Which lines run from the line with "What is the difference" through the line with "Why having servers" in the entries below? Print them exactly, both ends included, and nothing more.

Source texts of formatted documents
===============

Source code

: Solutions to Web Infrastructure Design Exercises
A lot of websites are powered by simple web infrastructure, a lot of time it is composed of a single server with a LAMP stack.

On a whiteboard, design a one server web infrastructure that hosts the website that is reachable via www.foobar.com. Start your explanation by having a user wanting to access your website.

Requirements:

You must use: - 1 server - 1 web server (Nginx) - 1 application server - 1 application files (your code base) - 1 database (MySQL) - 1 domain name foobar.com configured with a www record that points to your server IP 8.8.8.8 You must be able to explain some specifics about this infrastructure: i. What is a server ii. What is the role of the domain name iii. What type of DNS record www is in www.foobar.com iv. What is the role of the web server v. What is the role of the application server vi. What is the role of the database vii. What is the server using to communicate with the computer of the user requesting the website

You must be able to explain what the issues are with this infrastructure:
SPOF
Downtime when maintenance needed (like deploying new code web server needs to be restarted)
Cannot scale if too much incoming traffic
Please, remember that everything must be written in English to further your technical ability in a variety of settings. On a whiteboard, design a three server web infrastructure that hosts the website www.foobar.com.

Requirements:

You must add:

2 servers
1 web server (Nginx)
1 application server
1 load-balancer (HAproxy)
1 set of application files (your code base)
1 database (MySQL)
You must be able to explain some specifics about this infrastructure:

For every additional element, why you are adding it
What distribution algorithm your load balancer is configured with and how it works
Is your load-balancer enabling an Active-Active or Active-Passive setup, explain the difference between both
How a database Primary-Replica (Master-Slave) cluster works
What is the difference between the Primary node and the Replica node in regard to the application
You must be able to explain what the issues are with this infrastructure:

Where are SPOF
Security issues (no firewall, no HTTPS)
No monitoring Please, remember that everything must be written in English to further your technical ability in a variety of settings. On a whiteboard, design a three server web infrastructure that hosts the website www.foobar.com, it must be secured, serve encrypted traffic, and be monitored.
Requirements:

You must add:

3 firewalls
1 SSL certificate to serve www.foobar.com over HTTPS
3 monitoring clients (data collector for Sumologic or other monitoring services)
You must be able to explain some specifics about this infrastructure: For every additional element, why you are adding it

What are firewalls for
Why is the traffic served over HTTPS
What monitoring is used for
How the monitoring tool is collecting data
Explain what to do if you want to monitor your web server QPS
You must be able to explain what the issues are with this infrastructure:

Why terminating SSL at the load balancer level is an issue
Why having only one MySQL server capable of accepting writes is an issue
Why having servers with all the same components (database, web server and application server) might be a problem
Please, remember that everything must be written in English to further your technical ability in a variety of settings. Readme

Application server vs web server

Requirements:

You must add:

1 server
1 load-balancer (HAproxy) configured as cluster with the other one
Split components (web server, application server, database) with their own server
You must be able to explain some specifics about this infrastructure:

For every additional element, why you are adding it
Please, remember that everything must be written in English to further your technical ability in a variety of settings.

===============

* **Response**
What is the difference between the Primary node and the Replica node in regard to the application
You must be able to explain what the issues are with this infrastructure:

Where are SPOF
Security issues (no firewall, no HTTPS)
No monitoring Please, remember that everything must be written in English to further your technical ability in a variety of settings. On a whiteboard, design a three server web infrastructure that hosts the website www.foobar.com, it must be secured, serve encrypted traffic, and be monitored.
Requirements:

You must add:

3 firewalls
1 SSL certificate to serve www.foobar.com over HTTPS
3 monitoring clients (data collector for Sumologic or other monitoring services)
You must be able to explain some specifics about this infrastructure: For every additional element, why you are adding it

What are firewalls for
Why is the traffic served over HTTPS
What monitoring is used for
How the monitoring tool is collecting data
Explain what to do if you want to monitor your web server QPS
You must be able to explain what the issues are with this infrastructure:

Why terminating SSL at the load balancer level is an issue
Why having only one MySQL server capable of accepting writes is an issue
Why having servers with all the same components (database, web server and application server) might be a problem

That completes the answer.